In some parts of Ghana, Benin and Togo, young girls are held in bondage in shrines under a system called trokosi. One organization working to find a solution to the practice in Ghana is International Needs Ghana. Through negotiation, the organization has been able to secure the release of some of the girls.

Under the trokosi system young girls are sent to shrines either to atone for sins committed by a relative or in payment of services rendered by the shrine. Such a service may be a request by barren women for children, or for help in finding a culprit in a particular crime.

Cromwell Awade is the Project Officer of International Needs Ghana. He said some of the girls serve in the shrines for life and are replaced by their families after their deaths. Others are allowed to go home after serving a number of years, although such people still hold links to the shrine and could be recalled at anytime.

He said the organization is working to secure the release of girls in confinement. It is also making an effort to ensure that trokosis outside the shrines have all links to the shrines cut off. He said they have been able to secure the release of 3500 trokosi girls.

“We include those outside because of the factor of replacing them if they die. So as we work with the priests we want the priests to declare that these people are also free so this stigma will be off,” he said.

Awade said the negotiation, which takes the form of dialogue, began in 1991. Some shrines agreed, but others refused. A list of items were then agreed upon to facilitate the release of the girls.

“Initially we offered cattle to the shrine owners to try to modernize the system. (For example), instead of taking human beings to atone for the crimes, they take animals instead so that it forms an economic base for the shrine as well as taking the burden off the women and assuring them of their human rights. But in 1998 when the law was passed criminalizing this practice what we use is educating them on the law," he said.

Awade said counseling sessions are organized for newly released girls to help integrate them back into society. Some of the girls are offered vocational training in bread making, sewing, hair dressing and pomade making.

Priscilla Kaletsi is the counselor in charge of the International Vocational Training Centre at Adidome in the Volta region. The Centre offers free training to vulnerable girls in the community including liberated trokosis.
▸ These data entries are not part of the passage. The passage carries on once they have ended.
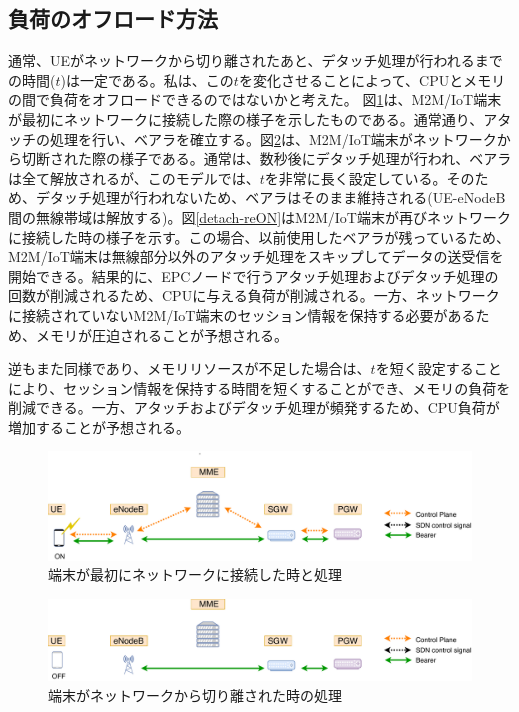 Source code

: \documentclass[a4j]{ujarticle}
\begin{document}
\subsection{負荷のオフロード方法}
\label{sec:des}
通常、UEがネットワークから切り離されたあと、デタッチ処理が行われるまでの時間($t$)は一定である。私は、この$t$を変化させることによって、CPUとメモリの間で負荷をオフロードできるのではないかと考えた。
図\ref{detach-ON}は、M2M/IoT端末が最初にネットワークに接続した際の様子を示したものである。通常通り、アタッチの処理を行い、ベアラを確立する。図\ref{detach-OFF}は、M2M/IoT端末がネットワークから切断された際の様子である。通常は、数秒後にデタッチ処理が行われ、ベアラは全て解放されるが、このモデルでは、$t$を非常に長く設定している。そのため、デタッチ処理が行われないため、ベアラはそのまま維持される(UE-eNodeB間の無線帯域は解放する)。図\ref{detach-reON}はM2M/IoT端末が再びネットワークに接続した時の様子を示す。この場合、以前使用したベアラが残っているため、M2M/IoT端末は無線部分以外のアタッチ処理をスキップしてデータの送受信を開始できる。結果的に、EPCノードで行うアタッチ処理およびデタッチ処理の回数が削減されるため、CPUに与える負荷が削減される。一方、ネットワークに接続されていないM2M/IoT端末のセッション情報を保持する必要があるため、メモリが圧迫されることが予想される。

逆もまた同様であり、メモリリソースが不足した場合は、$t$を短く設定することにより、セッション情報を保持する時間を短くすることができ、メモリの負荷を削減できる。一方、アタッチおよびデタッチ処理が頻発するため、CPU負荷が増加することが予想される。


\begin{figure}[htbp]
	\centering
	\includegraphics[width=0.7\hsize]{detach-ON.pdf}
  \caption{端末が最初にネットワークに接続した時と処理}
	\label{detach-ON}
\end{figure}

\begin{figure}[htbp]
	\centering
	\includegraphics[width=0.7\hsize]{detach-OFF.pdf}
  \caption{端末がネットワークから切り離された時の処理}
	\label{detach-OFF}
\end{figure}
\end{document}
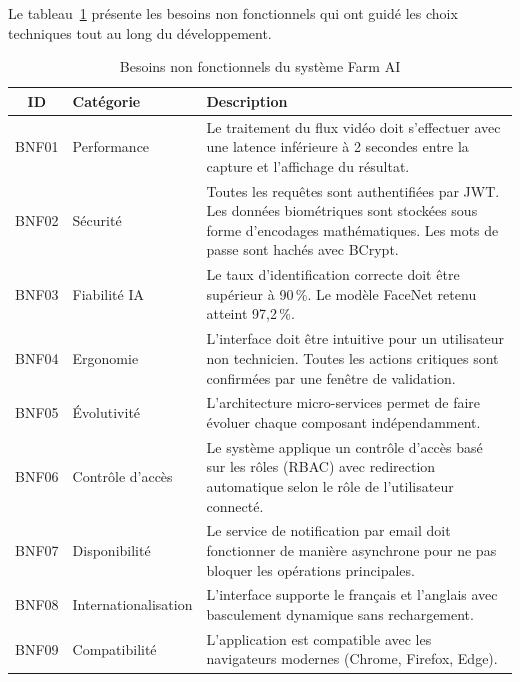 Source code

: \documentclass[12pt,a4paper]{report}
\numberwithin{figure}{chapter}
\numberwithin{table}{chapter}
\begin{document}
Le tableau~\ref{tab:besoins_non_fonctionnels} présente les besoins non fonctionnels qui ont
guidé les choix techniques tout au long du développement.

\begin{table}[H]
  \centering
  \caption{Besoins non fonctionnels du système Farm AI}
  \label{tab:besoins_non_fonctionnels}
  \renewcommand{\arraystretch}{1.4}
  \begin{tabularx}{\textwidth}{|c|l|X|}
    \hline
    \rowcolor{gray!20}
    \textbf{ID} & \textbf{Catégorie} & \textbf{Description} \\
    \hline
    BNF01 & Performance &
      Le traitement du flux vidéo doit s'effectuer avec une latence inférieure à 2 secondes entre la capture et l'affichage du résultat. \\
    \hline
    BNF02 & Sécurité &
      Toutes les requêtes sont authentifiées par JWT. Les données biométriques sont stockées sous forme d'encodages mathématiques. Les mots de passe sont hachés avec BCrypt. \\
    \hline
    BNF03 & Fiabilité IA &
      Le taux d'identification correcte doit être supérieur à 90\,\%. Le modèle FaceNet retenu atteint 97,2\,\%. \\
    \hline
    BNF04 & Ergonomie &
      L'interface doit être intuitive pour un utilisateur non technicien. Toutes les actions critiques sont confirmées par une fenêtre de validation. \\
    \hline
    BNF05 & Évolutivité &
      L'architecture micro-services permet de faire évoluer chaque composant indépendamment. \\
    \hline
    BNF06 & Contrôle d'accès &
      Le système applique un contrôle d'accès basé sur les rôles (RBAC) avec redirection automatique selon le rôle de l'utilisateur connecté. \\
    \hline
    BNF07 & Disponibilité &
      Le service de notification par email doit fonctionner de manière asynchrone pour ne pas bloquer les opérations principales. \\
    \hline
    BNF08 & Internationalisation &
      L'interface supporte le français et l'anglais avec basculement dynamique sans rechargement. \\
    \hline
    BNF09 & Compatibilité &
      L'application est compatible avec les navigateurs modernes (Chrome, Firefox, Edge). \\
    \hline
  \end{tabularx}
\end{table}
\end{document}
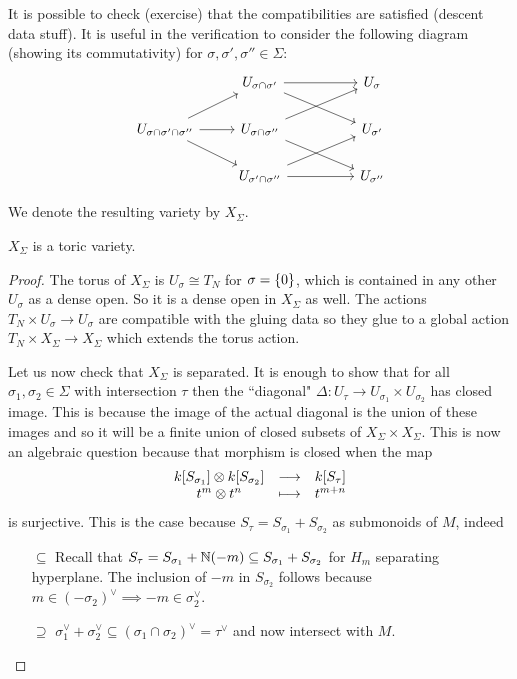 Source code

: It is possible to check (exercise) that the compatibilities are satisfied (descent data stuff). It is useful in the verification to consider the following diagram (showing its commutativity) for $\sigma,\sigma',\sigma''\in \Sigma$:
\[\begin{tikzcd}
	& {U_{\sigma\cap \sigma'}} && {U_\sigma} \\
	{U_{\sigma\cap \sigma'\cap \sigma''}} & {U_{\sigma\cap \sigma''}} && {U_{\sigma'}} \\
	& {U_{\sigma'\cap \sigma''}} && {U_{\sigma''}}
	\arrow[from=1-2, to=1-4]
	\arrow[from=1-2, to=2-4]
	\arrow[from=2-1, to=1-2]
	\arrow[from=2-1, to=2-2]
	\arrow[from=2-1, to=3-2]
	\arrow[from=2-2, to=1-4]
	\arrow[from=2-2, to=3-4]
	\arrow[from=3-2, to=2-4]
	\arrow[from=3-2, to=3-4]
\end{tikzcd}\]

We denote the resulting variety by $X_\Sigma$.


\begin{theorem}[]\label{ThToricVarietyFromFan}
$X_\Sigma$ is a toric variety.
\end{theorem}
\begin{proof}
The torus of $X_\Sigma$ is $U_\sigma\cong T_N$ for $\sigma=\left\{{0}\right\}$, which is contained in any other $U_\sigma$ as a dense open. So it is a dense open in $X_\Sigma$ as well. The actions $T_N\times U_\sigma\to U_\sigma$ are compatible with the gluing data so they glue to a global action $T_N\times X_\Sigma\to X_\Sigma$ which extends the torus action.

Let us now check that $X_\Sigma$ is separated. It is enough to show that for all $\sigma_1,\sigma_2\in \Sigma$ with intersection $\tau$ then the ``diagonal" $\Delta:U_\tau\to U_{\sigma_1}\times U_{\sigma_2}$ has closed image. This is because the image of the actual diagonal is the union of these images and so it will be a finite union of closed subsets of $X_\Sigma\times X_\Sigma$. This is now an algebraic question because that morphism is closed when the map
\[\begin{array}{ccc} {k[S_{\sigma_1}]\otimes k[S_{\sigma_2}]} & \longrightarrow & {k[S_\tau]}\\ {t^m\otimes t^n} & \longmapsto & {t^{m+n}} \end{array}\]
is surjective. This is the case because $S_\tau=S_{\sigma_1}+S_{\sigma_2}$ as submonoids of $M$, indeed
\setlength{\leftmargini}{0cm}
\begin{itemize}
\item[$\boxed{\subseteq}$] Recall that $S_\tau=S_{\sigma_1}+\mathbb{N}(-m)\subseteq S_{\sigma_1}+S_{\sigma_2}$ for $H_m$ separating hyperplane. The inclusion of $-m$ in $S_{\sigma_2}$ follows because $m\in (-\sigma_2)^\vee\implies -m\in \sigma_2^\vee$.
\item[$\boxed{\supseteq}$] $\sigma_1^\vee+\sigma_2^\vee\subseteq(\sigma_1\cap\sigma_2)^\vee=\tau^\vee$ and now intersect with $M$.
\end{itemize}
\setlength{\leftmargini}{0.5cm}
\end{proof}


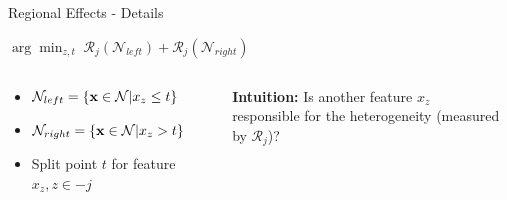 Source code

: \documentclass[10pt,compress,t,notes=noshow, xcolor=table]{beamer}
\begin{document}
\begin{frame}{Regional Effects - Details}
\medskip

\centerline{$\arg \min_{z, t} \; \mathcal{R}_j\left(\mathcal{N}_{left}\right) + \mathcal{R}_j\left(\mathcal{N}_{right}\right)$}

      \begin{columns}[c, totalwidth=\textwidth]
        \begin{column}{0.57\textwidth}
    \begin{itemize}
        \item $\mathcal{N}_{left} = \{\mathbf{x} \in \mathcal{N}|x_z \leq t\}$
        \item $\mathcal{N}_{right} = \{\mathbf{x} \in \mathcal{N}|x_z > t\}$
        \item Split point $t$ for feature $x_z, z \in -j$
    \end{itemize}
        \end{column}
          \begin{column}{0.43\textwidth}
          \centering
          \textbf{Intuition:} Is another feature $x_z$ \\responsible for the heterogeneity (measured by $\mathcal{R}_j$)?
        \end{column}
    \end{columns}
\end{frame}
\end{document}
“When they come the first day, we talk to them. We say this is our home. We are all free, you are my sister you are my daughter. So after that those from the same area they don’t move together they mingle with the others. Then you see them chatting and sharing. On Saturdays which is our entertainment day, they mingle, they dance, they make merry," she said.

Priscilla said the girls are also taught about human rights issues, including violence against women and about reproductive health. They are also given literacy classes. She said sometimes it is not very easy to adapt to their new way of life and some of them carry the fear of the deity under which they served.

“They don’t have the idea to go to hospital freely so we counsel them in that area and pay for their medical check ups” When they finish the training there is a big celebration. There is a package for each department. They are given enough materials so that when they go home they can start working,” she said.

Priscilla said some liberated trokosi girls have set up their own businesses after graduating from the school. The graduates are also monitored when they go back to their homes.